SUPPLIED DATA Block Start

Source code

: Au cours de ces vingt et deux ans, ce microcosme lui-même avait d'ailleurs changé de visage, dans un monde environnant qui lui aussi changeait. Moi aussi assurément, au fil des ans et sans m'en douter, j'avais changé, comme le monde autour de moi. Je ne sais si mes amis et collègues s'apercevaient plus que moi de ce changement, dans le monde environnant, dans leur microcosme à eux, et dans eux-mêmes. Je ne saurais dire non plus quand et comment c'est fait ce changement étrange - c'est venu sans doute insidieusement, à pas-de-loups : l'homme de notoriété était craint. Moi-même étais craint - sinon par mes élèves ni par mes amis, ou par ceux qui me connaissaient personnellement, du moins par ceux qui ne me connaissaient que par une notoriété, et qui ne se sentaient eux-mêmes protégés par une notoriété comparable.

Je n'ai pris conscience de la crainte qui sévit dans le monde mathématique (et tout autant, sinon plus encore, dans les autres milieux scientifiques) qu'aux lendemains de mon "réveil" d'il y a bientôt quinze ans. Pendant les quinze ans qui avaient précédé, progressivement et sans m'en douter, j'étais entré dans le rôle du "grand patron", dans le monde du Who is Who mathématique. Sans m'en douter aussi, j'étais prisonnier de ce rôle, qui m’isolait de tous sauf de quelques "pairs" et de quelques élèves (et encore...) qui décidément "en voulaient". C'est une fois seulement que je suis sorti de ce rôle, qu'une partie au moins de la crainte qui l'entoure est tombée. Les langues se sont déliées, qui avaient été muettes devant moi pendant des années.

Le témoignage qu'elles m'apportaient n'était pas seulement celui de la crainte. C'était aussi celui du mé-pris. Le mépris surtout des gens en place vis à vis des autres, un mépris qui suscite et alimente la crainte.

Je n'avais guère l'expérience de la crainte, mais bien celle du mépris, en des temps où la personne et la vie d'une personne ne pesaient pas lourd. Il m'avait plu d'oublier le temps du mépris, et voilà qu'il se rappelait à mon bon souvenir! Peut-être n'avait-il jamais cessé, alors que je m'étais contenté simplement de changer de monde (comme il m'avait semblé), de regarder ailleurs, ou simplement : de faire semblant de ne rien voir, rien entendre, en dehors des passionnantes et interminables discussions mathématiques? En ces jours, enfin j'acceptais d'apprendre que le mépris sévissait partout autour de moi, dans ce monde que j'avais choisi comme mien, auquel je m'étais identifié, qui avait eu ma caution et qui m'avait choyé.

SUPPLIED DATA Block End

_ABOUT THIS EXERCISE_.
Every line above that holds the string "seulement" should be returned.

_WRITTEN REPLY_.
Je n'ai pris conscience de la crainte qui sévit dans le monde mathématique (et tout autant, sinon plus encore, dans les autres milieux scientifiques) qu'aux lendemains de mon "réveil" d'il y a bientôt quinze ans. Pendant les quinze ans qui avaient précédé, progressivement et sans m'en douter, j'étais entré dans le rôle du "grand patron", dans le monde du Who is Who mathématique. Sans m'en douter aussi, j'étais prisonnier de ce rôle, qui m’isolait de tous sauf de quelques "pairs" et de quelques élèves (et encore...) qui décidément "en voulaient". C'est une fois seulement que je suis sorti de ce rôle, qu'une partie au moins de la crainte qui l'entoure est tombée. Les langues se sont déliées, qui avaient été muettes devant moi pendant des années.
Le témoignage qu'elles m'apportaient n'était pas seulement celui de la crainte. C'était aussi celui du mé-pris. Le mépris surtout des gens en place vis à vis des autres, un mépris qui suscite et alimente la crainte.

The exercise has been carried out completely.